**REQUIREMENT**
Read through the lines below for the string "upvoted" and copy each one that has it.

===== DATA =====

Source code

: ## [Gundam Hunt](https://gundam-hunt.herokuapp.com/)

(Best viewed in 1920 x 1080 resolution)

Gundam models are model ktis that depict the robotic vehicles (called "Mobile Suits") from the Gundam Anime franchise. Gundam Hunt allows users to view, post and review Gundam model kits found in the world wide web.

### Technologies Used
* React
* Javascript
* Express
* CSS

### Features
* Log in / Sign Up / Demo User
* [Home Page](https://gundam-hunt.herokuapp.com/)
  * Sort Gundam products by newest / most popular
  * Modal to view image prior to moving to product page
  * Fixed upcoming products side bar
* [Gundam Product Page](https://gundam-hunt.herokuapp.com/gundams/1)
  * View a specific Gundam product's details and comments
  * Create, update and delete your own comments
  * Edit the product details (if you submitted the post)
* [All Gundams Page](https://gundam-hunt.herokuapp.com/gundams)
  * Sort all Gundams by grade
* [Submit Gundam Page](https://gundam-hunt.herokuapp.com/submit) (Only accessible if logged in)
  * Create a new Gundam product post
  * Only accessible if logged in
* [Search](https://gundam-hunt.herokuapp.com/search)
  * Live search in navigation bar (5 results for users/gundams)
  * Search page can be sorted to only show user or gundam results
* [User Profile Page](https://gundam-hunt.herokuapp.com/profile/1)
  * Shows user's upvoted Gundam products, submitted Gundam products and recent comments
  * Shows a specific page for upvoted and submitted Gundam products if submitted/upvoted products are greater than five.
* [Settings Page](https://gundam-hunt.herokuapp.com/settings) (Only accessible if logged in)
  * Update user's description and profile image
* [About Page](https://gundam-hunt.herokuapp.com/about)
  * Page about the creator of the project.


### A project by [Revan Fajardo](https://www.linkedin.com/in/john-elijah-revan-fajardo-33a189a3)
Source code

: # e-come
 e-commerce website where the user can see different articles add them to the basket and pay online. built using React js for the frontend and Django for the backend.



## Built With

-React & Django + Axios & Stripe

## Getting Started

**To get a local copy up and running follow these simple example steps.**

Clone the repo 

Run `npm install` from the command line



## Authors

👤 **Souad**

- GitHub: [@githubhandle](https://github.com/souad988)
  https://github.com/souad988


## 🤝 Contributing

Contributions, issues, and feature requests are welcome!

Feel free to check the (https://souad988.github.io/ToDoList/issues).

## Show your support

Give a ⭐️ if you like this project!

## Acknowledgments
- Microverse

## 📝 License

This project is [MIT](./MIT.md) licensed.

=====

**RESULT OF THIS EXERCISE**
  * Shows user's upvoted Gundam products, submitted Gundam products and recent comments
  * Shows a specific page for upvoted and submitted Gundam products if submitted/upvoted products are greater than five.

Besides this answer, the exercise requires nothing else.